FacebookのDavid Recordonが今日Developer Blogに書いているところによると、Facebookの開発チームはOAuth WRAPのプロトタイプバージョンをFriendFeedの上に実装した。FriendFeedの協同ファウンダで今はFacebookのDirector of Product Management for PlatformであるBret Taylorも、それについて長い記事を自分のブログに書いている。その要点は、Facebookはデベロッパコミュニティに試用してもらってフィードバックがほしいから、FriendFeedに実装することに決めた、ということだ。

OAuth WRAPは、いろんな点で今後とても重要になりそうだ。それはOAuthの後継規格だが、その制定にFacebook、Microsoft、Google、Yahooなどの大手が揃って手を貸した初めてのOAuthでもある。それはまた、OAuthをデベロッパにとって大幅に単純化することが目的だった。Taylorは技術用語を駆使して次のように書いている:

OAuthとOAuth WRAPの主な違いは、WRAPではトークンの交換や署名のスキームといった面倒なものが要らないことだ。その代わりに、サーバ間のWRAP呼び出しはすべてSSLで行われる。“アクセストークン”が、クライアントがユーザのために行うAPI呼び出しを許可するが、それは秘密の共有や署名のスキームによってではなくSSLによって保護される。

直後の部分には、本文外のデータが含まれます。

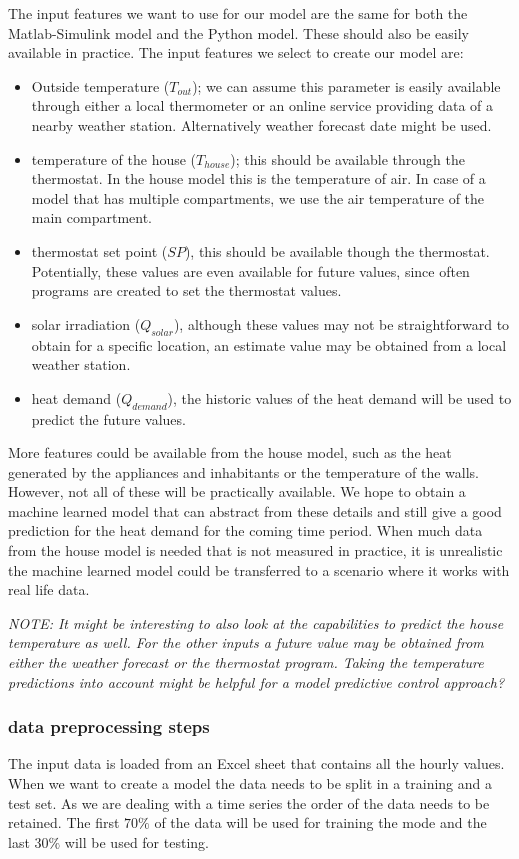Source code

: The input features we want to use for our model are the same for both the Matlab-Simulink model and the Python model. These should also be easily available in practice. The input features we select to create our model are:
\begin{itemize}
\item Outside temperature ($T_{out}$); we can assume this parameter is easily available through either a local thermometer or an online service providing data of a nearby weather station. Alternatively weather forecast date might be used. 
\item temperature of the house ($T_{house}$); this should be available through the thermostat. In the house model this is the temperature of air. In case of a model that has multiple compartments, we use the air temperature of the main compartment.
\item thermostat set point ($SP$), this should be available though the thermostat. Potentially, these values are even available for future values, since often programs are created to set the thermostat values. 
\item solar irradiation ($Q_{solar}$), although these values may not be straightforward to obtain for a specific location, an estimate value may be obtained from a local weather station. 
\item heat demand ($Q_{demand}$), the historic values of the heat demand will be used to predict the future values. 
\end{itemize}

More features could be available from the house model, such as the heat generated by the appliances and inhabitants or the temperature of the walls. However, not all of these will be practically available. We hope to obtain a machine learned model that can abstract from these details and still give a good prediction for the heat demand for the coming time period. When much data from the house model is needed that is not measured in practice, it is unrealistic the machine learned model could be transferred to a scenario where it works with real life data.  

\textit{NOTE: It might be interesting to also look at the capabilities to predict the house temperature as well. For the other inputs a future value may be obtained from either the weather forecast or the thermostat program. Taking the temperature predictions into account might be helpful for a model predictive control approach?}

\subsubsection{data preprocessing steps}
The input data is loaded from an Excel sheet that contains all the hourly values. When we want to create a model the data needs to be split in a training and a test set. As we are dealing with a time series the order of the data needs to be retained. The first $70\%$ of the data will be used for training the mode and the last $30\%$ will be used for testing. 

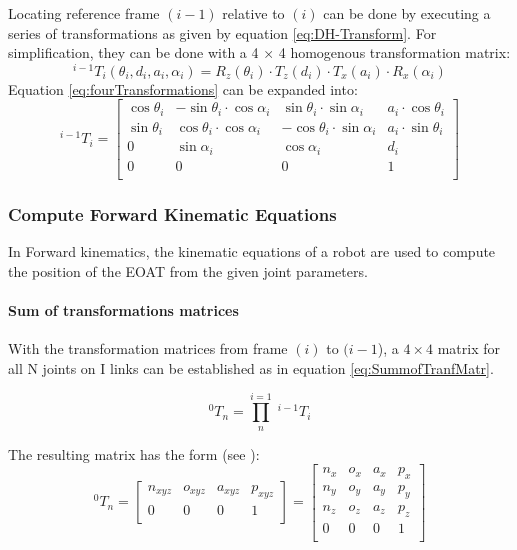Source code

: Locating reference frame $(i-1)$ relative to $(i)$ can be done by executing a series of transformations as given by equation \ref{eq:DH-Transform}. 
For simplification, they can be done with a 4 × 4 homogenous transformation matrix:
\begin{equation} \label{eq:fourTransformations}
^{i-1}T_i(\theta_i,d_i,a_i,\alpha_i)=R_z(\theta_i) \cdot T_z(d_i) \cdot T_x(a_i) \cdot R_x(\alpha_i)
\end{equation}
Equation \ref{eq:fourTransformations} can be expanded into:
\begin{equation}\label{eq:TransformationMarix}
^{i-1}T_i=
\begin{bmatrix}
\cos\theta_i & -\sin\theta_i \cdot \cos\alpha_i & \sin\theta_i \cdot \sin\alpha_i & a_i \cdot \cos\theta_i \\
\sin\theta_i & \cos\theta_i \cdot \cos\alpha_i & -\cos\theta_i \cdot \sin\alpha_i & a_i \cdot \sin\theta_i \\ %
0 & \sin\alpha_i & \cos\alpha_i & d_i \\
0 & 0 & 0 & 1 \\
\end{bmatrix}
\end{equation}



\subsubsection{Compute Forward Kinematic Equations} \label{ForKinEq}
In Forward kinematics, the kinematic equations of a robot are used to compute the position of the \ac{EOAT} from the given joint parameters.

\paragraph{Sum of transformations matrices}
With the transformation matrices from frame $(i)$ to $(i-1$), a $4\times4$ matrix for all \gls{N} joints on \gls{I} links can be established as in equation \ref{eq:SummofTranfMatr}.

\begin{equation} \label{eq:SummofTranfMatr}
^0T_n=\prod_{n}^{i=1} \phantom{.}^{i-1}T_i
\end{equation}


The resulting matrix has the form (see \cite{invKinSolYanWu}):
\begin{equation}\label{eq:matrixForm}
^0T_n=
\begin{bmatrix}
n_{xyz} & o_{xyz} & a_{xyz} & p_{xyz} \\
0 & 0 & 0 & 1 \\
\end{bmatrix}
=
\begin{bmatrix}
n_x & o_x & a_x & p_x \\
n_y & o_y & a_y & p_y \\ %
n_z & o_z & a_z & p_z \\
0 & 0 & 0 & 1 \\
\end{bmatrix}
\end{equation}

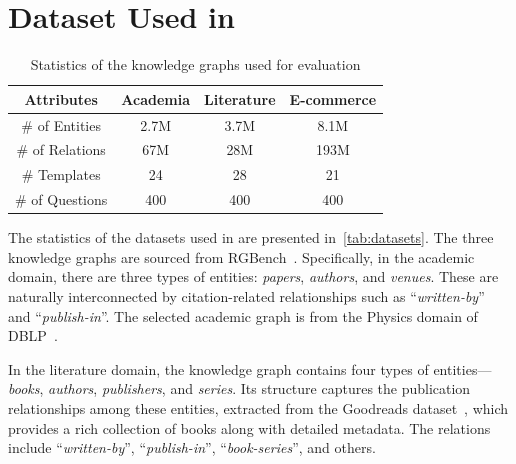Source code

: \section{Dataset Used in \benchmarkname}\label{sec:dataset_appendix}

\begin{table}[ht]
\centering
\caption{Statistics of the knowledge graphs used for evaluation}
\label{tab:datasets}
\begin{tabular}{@{}cccc@{}}
\toprule
\textbf{Attributes}     & \textbf{Academia} & \textbf{Literature} & \textbf{E-commerce} \\ \midrule
\# of Entities       & 2.7M             & 3.7M               & 8.1M            \\
\# of Relations      & 67M              & 28M                & 193M            \\
\# Templates      & 24              & 28                & 21  \\
\# of Questions      & 400              & 400                & 400  \\ \bottomrule
\end{tabular}%
\end{table}

The statistics of the datasets used in \benchmarkname{} are presented in~\autoref{tab:datasets}. The three knowledge graphs are sourced from RGBench~\cite{graphcot}. Specifically, in the academic domain, there are three types of entities: \textit{papers}, \textit{authors}, and \textit{venues}. These are naturally interconnected by citation-related relationships such as ``\textit{written-by}'' and ``\textit{publish-in}''. The selected academic graph is from the Physics domain of DBLP~\cite{academia}. 

In the literature domain, the knowledge graph contains four types of entities—\textit{books}, \textit{authors}, \textit{publishers}, and \textit{series}. Its structure captures the publication relationships among these entities, extracted from the Goodreads dataset~\cite{literature}, which provides a rich collection of books along with detailed metadata. The relations include ``\textit{written-by}'', ``\textit{publish-in}'', ``\textit{book-series}'', and others.

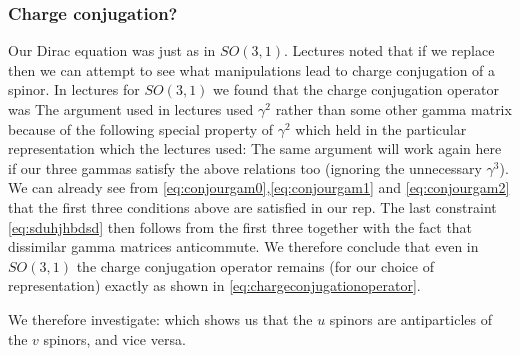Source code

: \subsubsection{Charge conjugation?} 

Our Dirac equation was
just as in $SO(3,1)$.  Lectures noted that if we replace
%
then we can attempt to see what manipulations lead to charge conjugation of a spinor.  In lectures for $SO(3,1)$ we found that the charge conjugation operator was
%
The argument used in lectures used $\gamma^2$ rather than some other gamma matrix because of the following special property of $\gamma^2$ which held in the particular representation which the lectures used:
%
The same argument will work again here if our three gammas satisfy the above relations too (ignoring the unnecessary $\gamma^3$). We can already see from \eqref{eq:conjourgam0},\eqref{eq:conjourgam1} and \eqref{eq:conjourgam2}  that the first three conditions above are satisfied in our rep.  The last constraint \eqref{eq:sduhjhbdsd} then follows from the first three together with the fact that dissimilar gamma matrices anticommute.
We therefore conclude that even in $SO(3,1)$ the charge conjugation operator remains (for our choice of representation) exactly as shown in \eqref{eq:chargeconjugationoperator}.

We therefore investigate:
%
which shows us that the $u$ spinors are antiparticles of the $v$ spinors, and vice versa.

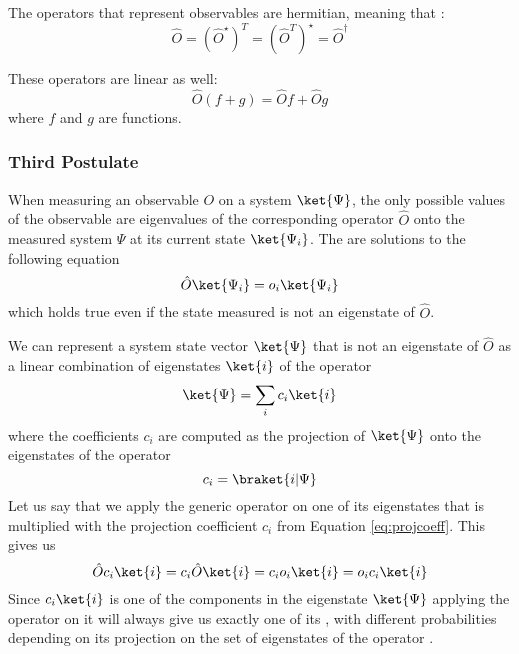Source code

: \documentclass[../master_thesis.tex]{subfiles}
\begin{document}
The operators that represent observables are hermitian, meaning that
\cite{Cohen:1973}:
\begin{equation}
  \hat{O} = (\hat{O}^{\star})^T = (\hat{O}^T)^{\star} = \hat{O}^{\dagger}
\end{equation}

These operators are linear as well:
\begin{equation}
    \hat{O}(f + g) = \hat{O}f + \hat{O}g\label{eq:oplinearity}
\end{equation}
where $f$ and $g$ are functions.

\subsubsection{Third Postulate}
When measuring an observable $O$ on a system $\ket{\Psi}$, the only possible
values of the observable are eigenvalues of the corresponding operator $\hat{O}$
onto the measured system $\Psi$ at its current state $\ket{\Psi_i}$. The \eivals
are solutions to the following equation \cite{Cohen:1973}
\begin{equation}
  \hat{O}\ket{\Psi_i} = o_i \ket{\Psi_i}
\end{equation}
which holds true even if the state measured is not an eigenstate of $\hat{O}$.

We can represent a system state vector $\ket{\Psi}$ that is not an eigenstate
of $\hat{O}$ as a linear combination of eigenstates $\ket{i}$ of the operator
\begin{equation}
  \ket{\Psi} = \sum_i c_i \ket{i}
\end{equation}
where the coefficients $c_i$ are computed as the projection of $\ket{\Psi}$ onto
the eigenstates of the operator
\begin{equation}\label{eq:projcoeff}
  c_i = \braket{i|\Psi}
\end{equation}
Let us say that we apply the generic operator on one of its eigenstates that
is multiplied with the projection coefficient $c_i$ from Equation \ref{eq:projcoeff}.
This gives us
\begin{equation}
  \hat{O}c_i\ket{i} = c_i\hat{O}\ket{i} = c_i o_i\ket{i} = o_i c_i\ket{i}
\end{equation}
Since $c_i\ket{i}$ is one of the components in the eigenstate $\ket{\Psi}$
applying the operator on it will always give us exactly one of its \eivals, with
different probabilities  depending on its projection on the set of eigenstates
of the operator \cite{Cohen:1973}.
\end{document}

Recordonによると、Facebook ConnectとそのAPIはOAuthを使っていないが、来年はOAuth WRAPを使う。聞くところによると、それはたぶん来年の前半だそうだ。今回のFriendFeedへの実装によって、デベロッパにその進捗を知ってもらうとともに、実装工程と、それを使うAPIの利用がいずれもきわめて容易であることを見せたいのだ。

FriendFeedのチームとRecordonが今ではFacebookで一緒に仕事をしている。ということは、同社はよりオープンなWebの実現に向けて正しい数歩を踏み出したのだ。買収の直後にFacebookは、FriendFeedのリアルタイム技術Tornadoをオープンソースにした。それに今は、Open Graphという新しいプロジェクトにも取り組んでいる。このいろいろ騒がれている技術は、Web上のソーシャルグラフの姿を一変させてしまうものだ。そして今週Facebookは、Twitterへの配信に向けて、ステータスアップデートをオープンにすることまで、やってのけようとしている。

[画像: 20th Century Fox]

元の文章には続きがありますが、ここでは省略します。